» **Exercise instructions**: If a line of the records contains the string "stuIter", copy it out.

» **Records**:
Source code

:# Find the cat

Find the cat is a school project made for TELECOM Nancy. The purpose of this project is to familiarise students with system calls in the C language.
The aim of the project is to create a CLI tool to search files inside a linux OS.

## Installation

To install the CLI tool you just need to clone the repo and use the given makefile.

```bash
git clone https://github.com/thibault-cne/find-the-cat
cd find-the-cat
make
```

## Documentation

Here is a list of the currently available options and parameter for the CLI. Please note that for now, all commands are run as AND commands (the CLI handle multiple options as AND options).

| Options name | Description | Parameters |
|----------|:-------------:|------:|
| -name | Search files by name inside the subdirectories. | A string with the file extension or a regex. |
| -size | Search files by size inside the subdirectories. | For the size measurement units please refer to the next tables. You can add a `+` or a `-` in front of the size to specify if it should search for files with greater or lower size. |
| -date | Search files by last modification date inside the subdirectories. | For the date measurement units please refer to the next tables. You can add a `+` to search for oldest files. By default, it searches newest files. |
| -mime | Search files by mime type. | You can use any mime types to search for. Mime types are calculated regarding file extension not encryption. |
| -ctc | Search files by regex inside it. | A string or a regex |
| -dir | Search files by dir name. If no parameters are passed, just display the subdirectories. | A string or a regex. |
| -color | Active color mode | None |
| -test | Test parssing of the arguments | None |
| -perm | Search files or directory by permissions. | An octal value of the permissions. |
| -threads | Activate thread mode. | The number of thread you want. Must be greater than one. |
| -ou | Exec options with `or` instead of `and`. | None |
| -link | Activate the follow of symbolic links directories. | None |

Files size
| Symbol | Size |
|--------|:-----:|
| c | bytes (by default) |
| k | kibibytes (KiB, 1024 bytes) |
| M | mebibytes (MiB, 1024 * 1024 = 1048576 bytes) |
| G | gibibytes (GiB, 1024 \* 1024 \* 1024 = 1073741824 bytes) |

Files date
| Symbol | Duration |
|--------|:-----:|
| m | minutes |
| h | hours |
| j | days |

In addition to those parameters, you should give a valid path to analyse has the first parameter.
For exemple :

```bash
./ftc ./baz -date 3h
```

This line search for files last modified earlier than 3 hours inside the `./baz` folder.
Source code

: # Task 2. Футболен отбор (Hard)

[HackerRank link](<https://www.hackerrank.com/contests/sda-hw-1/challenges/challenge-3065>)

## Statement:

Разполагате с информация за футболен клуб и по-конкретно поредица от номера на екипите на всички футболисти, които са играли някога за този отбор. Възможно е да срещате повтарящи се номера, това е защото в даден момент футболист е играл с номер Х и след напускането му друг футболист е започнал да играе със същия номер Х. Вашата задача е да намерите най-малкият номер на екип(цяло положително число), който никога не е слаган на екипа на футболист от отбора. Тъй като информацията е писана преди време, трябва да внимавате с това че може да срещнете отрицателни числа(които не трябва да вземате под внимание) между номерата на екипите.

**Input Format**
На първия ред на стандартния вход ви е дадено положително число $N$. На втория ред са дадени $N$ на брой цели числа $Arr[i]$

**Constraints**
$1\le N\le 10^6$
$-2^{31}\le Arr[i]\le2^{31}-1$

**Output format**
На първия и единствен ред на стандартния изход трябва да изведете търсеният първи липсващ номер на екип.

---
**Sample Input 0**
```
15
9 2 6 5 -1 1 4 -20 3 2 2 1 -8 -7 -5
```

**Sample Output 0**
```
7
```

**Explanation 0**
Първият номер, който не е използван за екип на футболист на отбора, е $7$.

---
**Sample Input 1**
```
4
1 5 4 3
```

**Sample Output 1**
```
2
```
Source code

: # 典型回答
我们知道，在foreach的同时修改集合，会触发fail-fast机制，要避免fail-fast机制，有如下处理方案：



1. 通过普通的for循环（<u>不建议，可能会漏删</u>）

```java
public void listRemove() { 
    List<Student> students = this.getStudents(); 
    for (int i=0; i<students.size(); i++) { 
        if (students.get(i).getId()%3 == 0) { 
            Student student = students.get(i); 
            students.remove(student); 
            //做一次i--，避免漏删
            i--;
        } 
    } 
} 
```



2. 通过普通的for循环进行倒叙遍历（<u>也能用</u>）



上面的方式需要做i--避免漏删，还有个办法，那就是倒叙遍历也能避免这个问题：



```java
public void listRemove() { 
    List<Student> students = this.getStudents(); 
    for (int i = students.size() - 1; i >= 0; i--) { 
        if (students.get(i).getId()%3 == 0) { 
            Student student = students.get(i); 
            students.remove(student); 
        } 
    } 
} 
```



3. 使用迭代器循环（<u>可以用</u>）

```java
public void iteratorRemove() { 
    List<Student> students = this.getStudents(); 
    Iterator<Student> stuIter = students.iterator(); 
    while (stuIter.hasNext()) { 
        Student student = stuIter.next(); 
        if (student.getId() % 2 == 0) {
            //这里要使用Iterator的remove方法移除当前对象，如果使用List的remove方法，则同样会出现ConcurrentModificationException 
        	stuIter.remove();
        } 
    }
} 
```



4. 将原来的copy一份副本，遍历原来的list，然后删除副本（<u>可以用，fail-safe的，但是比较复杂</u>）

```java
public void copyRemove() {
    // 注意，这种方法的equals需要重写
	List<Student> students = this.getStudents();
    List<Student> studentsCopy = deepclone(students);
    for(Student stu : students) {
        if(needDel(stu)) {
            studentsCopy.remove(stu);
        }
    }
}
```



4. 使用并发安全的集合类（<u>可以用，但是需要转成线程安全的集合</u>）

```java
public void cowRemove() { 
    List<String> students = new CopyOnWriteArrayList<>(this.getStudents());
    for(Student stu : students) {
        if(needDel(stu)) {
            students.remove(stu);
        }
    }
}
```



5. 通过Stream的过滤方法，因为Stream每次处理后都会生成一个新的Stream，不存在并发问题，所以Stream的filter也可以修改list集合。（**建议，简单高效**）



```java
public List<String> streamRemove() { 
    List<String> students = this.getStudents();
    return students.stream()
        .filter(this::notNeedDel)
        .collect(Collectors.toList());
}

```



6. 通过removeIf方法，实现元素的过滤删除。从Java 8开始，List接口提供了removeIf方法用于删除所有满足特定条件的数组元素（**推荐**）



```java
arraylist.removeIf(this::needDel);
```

» **Response to the task**:
    Iterator<Student> stuIter = students.iterator(); 
    while (stuIter.hasNext()) { 
        Student student = stuIter.next(); 
        	stuIter.remove();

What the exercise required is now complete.